= Exercise brief =
Search the records below for the string "medium", and report each line that contains it.

::::

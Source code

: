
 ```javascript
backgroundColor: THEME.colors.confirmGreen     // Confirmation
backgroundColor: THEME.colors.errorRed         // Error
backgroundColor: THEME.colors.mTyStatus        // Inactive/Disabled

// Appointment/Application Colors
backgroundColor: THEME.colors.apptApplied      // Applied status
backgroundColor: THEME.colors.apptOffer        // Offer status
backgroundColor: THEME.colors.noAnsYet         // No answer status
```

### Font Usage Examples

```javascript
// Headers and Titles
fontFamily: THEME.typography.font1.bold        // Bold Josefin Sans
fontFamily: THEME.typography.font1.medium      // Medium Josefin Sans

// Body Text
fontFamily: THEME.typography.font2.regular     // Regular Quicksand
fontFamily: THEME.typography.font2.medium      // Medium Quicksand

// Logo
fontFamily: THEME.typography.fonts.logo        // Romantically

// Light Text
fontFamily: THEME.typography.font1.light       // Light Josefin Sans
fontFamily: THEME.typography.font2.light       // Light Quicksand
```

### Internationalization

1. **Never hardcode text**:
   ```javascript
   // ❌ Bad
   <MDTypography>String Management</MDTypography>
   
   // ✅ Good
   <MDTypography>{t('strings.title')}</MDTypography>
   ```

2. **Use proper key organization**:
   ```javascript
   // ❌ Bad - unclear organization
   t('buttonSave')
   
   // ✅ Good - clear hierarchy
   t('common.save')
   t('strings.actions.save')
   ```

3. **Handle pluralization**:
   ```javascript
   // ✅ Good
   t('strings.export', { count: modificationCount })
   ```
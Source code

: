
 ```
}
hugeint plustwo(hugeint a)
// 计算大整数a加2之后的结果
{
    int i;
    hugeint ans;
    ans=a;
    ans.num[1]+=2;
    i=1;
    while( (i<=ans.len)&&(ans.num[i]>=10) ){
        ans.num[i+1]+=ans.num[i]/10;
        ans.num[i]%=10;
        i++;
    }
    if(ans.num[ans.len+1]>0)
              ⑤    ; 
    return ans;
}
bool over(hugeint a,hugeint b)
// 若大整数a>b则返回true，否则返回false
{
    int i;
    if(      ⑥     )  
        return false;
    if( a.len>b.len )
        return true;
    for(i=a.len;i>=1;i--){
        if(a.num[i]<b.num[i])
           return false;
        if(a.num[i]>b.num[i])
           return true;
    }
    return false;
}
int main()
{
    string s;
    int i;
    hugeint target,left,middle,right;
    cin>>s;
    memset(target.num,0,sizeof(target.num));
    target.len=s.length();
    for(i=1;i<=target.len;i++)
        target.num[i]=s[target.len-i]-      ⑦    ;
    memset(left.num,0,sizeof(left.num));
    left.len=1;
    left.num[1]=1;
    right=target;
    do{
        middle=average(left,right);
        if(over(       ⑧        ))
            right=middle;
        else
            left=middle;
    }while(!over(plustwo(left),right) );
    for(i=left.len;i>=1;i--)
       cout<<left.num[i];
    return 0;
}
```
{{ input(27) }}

::::

= Answer to the problem =
fontFamily: THEME.typography.font1.medium      // Medium Josefin Sans
fontFamily: THEME.typography.font2.medium      // Medium Quicksand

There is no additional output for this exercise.